===== STORED DATA

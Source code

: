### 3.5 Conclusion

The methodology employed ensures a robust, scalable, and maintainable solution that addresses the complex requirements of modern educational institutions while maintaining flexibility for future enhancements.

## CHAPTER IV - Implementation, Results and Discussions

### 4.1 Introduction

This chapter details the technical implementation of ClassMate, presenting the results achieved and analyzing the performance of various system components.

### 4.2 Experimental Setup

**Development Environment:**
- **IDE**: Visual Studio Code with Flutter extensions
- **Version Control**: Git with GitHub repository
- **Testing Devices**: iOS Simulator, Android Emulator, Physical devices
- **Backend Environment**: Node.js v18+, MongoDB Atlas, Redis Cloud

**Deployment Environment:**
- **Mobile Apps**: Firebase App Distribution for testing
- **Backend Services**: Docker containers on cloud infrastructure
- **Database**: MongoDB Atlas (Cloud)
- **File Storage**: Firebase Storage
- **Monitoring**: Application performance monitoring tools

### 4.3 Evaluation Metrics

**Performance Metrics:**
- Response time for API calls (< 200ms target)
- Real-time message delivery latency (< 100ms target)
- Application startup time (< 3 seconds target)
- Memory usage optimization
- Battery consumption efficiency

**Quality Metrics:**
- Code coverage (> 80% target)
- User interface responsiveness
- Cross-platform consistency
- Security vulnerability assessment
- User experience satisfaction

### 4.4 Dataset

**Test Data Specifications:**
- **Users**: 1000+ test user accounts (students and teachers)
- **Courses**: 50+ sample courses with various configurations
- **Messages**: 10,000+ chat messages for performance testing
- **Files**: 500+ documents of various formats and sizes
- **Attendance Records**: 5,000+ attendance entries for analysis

==========

The range runs from the line with "### 4.3 Evaluation Metrics" to the last line of the entries above, both included. Restate it word for word.

### RESULT FOR THIS TASK
### 4.3 Evaluation Metrics

**Performance Metrics:**
- Response time for API calls (< 200ms target)
- Real-time message delivery latency (< 100ms target)
- Application startup time (< 3 seconds target)
- Memory usage optimization
- Battery consumption efficiency

**Quality Metrics:**
- Code coverage (> 80% target)
- User interface responsiveness
- Cross-platform consistency
- Security vulnerability assessment
- User experience satisfaction

### 4.4 Dataset

**Test Data Specifications:**
- **Users**: 1000+ test user accounts (students and teachers)
- **Courses**: 50+ sample courses with various configurations
- **Messages**: 10,000+ chat messages for performance testing
- **Files**: 500+ documents of various formats and sizes
- **Attendance Records**: 5,000+ attendance entries for analysis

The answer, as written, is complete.